In houses around the suburbs there are parents feeling relaxed for the first time in weeks.
For couples waging silent war against each other, today is their first day off.
Amongst family lawyers, today – the first Monday of the new year back in the office – is known as Divorce Monday.
It’s no secret that alongside the joviality and festive spirit of December and New Year, there is considerable financial and emotional stress.
There are all the presents and feasting that wreak havoc on tight budgets and trigger familiar arguments, there’s all the crazy in-laws that you just can’t stand for one more minute, there’s more drinking. Everything is exaggerated and if things aren’t that great the sniping can reach breaking point.
Anyone who had decided to hang on for the kids until after Christmas has made it past that deadline.
All they have to do now is organise new uniforms, get the book lists sorted and find a divorce lawyer.
It’s not the sexiest new year’s resolution but for many it’s the clearest option.
A recent UK survey of 500 divorcing couples found that a quarter of them had made the decision earlier but held off until the new year to follow through on the breakup.
If you are one of those, this can be a liberating time, but it is important to remain as clear headed as possible. Hectic Christmas is done but any actions you take now can affect how your relationship breakdown unfolds, how it will effect your kids and how much money it will cost you.
Letting off misplaced grenades can make the stress of Christmas feel like a walk in the park.
Suddenly the decision to leave could seem like the easy part. The Family Court is at a crisis point with long lists, cases that take years to resolve and hideous legal bills to match.
You may have never been to court in your life, let alone had to call a lawyer. Even the thought of it can take the wind out of your sails. Nasty letters or emails to your ex – from a lawyer – can be interpreted as an act of war.
One way or another there are legal aspects of your relationship breakdown that a lawyer can help you resolve and perhaps the most important decision you can make is to get sensible and realistic advice about your rights and responsibilities under family law early on.
Lawyers usually work on a time-costing basis and for good advice will usually charge for your first consultation.
Be alert not alarmed.
Lots of lawyers love a fight – they look for the differences, the points of dispute and think of the arguments they can offer to get a better deal. Lawyers and the courts are at their essence adversarial.

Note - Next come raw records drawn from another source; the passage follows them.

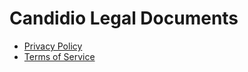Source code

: # Candidio Legal Documents

* [Privacy Policy](privacy-policy.md)
* [Terms of Service](terms-of-service.md)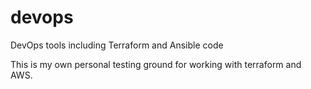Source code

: # devops
DevOps tools including Terraform and Ansible code

This is my own personal testing ground for working with terraform and AWS.
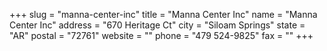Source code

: +++
slug = "manna-center-inc"
title = "Manna Center Inc"
name = "Manna Center Inc"
address = "670 Heritage Ct"
city = "Siloam Springs"
state = "AR"
postal = "72761"
website = ""
phone = "479 524-9825"
fax = ""
+++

But family law is different and not all family lawyers are the same. Look for someone who will work with you to come up with a solution, someone who talks about resolving your issues rather than winners and losers. Find someone prepared to listen to your whole story – sometimes the things most important to you are not legal issues but will have a big impact on your family.
Ask for a quote or a fixed price. It can be done.
And do whatever you can to stay out of court.
Even the Family Court doesn’t want you there and there are processes built into family law that require family mediation.
You can pre-empt that by talking to a mediator – just like lawyers there are lots of different types, but a solutions-focussed mediator will talk to you and your ex independently before sitting down with both of you to nut through the issues. It’s short and sharp and sometimes painful but its private, it’s a fixed price and it’s short and sharp. Effective mediation will resolve your issues in weeks rather the months and years you will face in court.
The people you talk to – both professional and personal – can have a big impact on how your matter unfolds and the consequences months down the track.
It is important to have some good listeners around, friends and family who will let you unload, but your family law matter is unique. What happened to your next-door neighbour or cousin isn’t necessarily what will happen to you. Even the most well-intentioned advice over the fence should be balanced with independent, realistic legal advice.
And just as with a go-for-the-jugular lawyers, Be wary of friends who take a position, who talk about rights and wrongs done, who agitate for confrontation and advise you to fight for everything. Rushing to your defence makes them a loyal friend but heeding their advice, could be encouraging you into a corner that has you fighting and scratching to get out. You are the one living through this and the more conflict you can avoid the smoother the transition will be for everyone.
This is going to be a big change and it’s going to have an impact on your extended family and friends.
Your children still have two parents, grandparents, aunties, uncles and cousins. Plan how you are going to interact with all of them – including your ex. You can’t control how other people react but you can control what you do now. In almost every case, it’s better not to send THAT text message. You can think it, but don’t send it.
Try to think of your New Year’s resolution as not just splitting up, but doing it in a way that maintains your dignity, keeps your kids and you emotionally healthy and sets you up for a positive, conflict-free future. Arguing over five or 10 per cent now will quickly get gobbled up in fees the longer your principles take precedence over common sense.
People break up all the time. Lives don’t have to be destroyed, lawyer’s pockets don’t have to be lined with silver. And next year your resolutions can be all the usual stuff – diet, booze, exercise.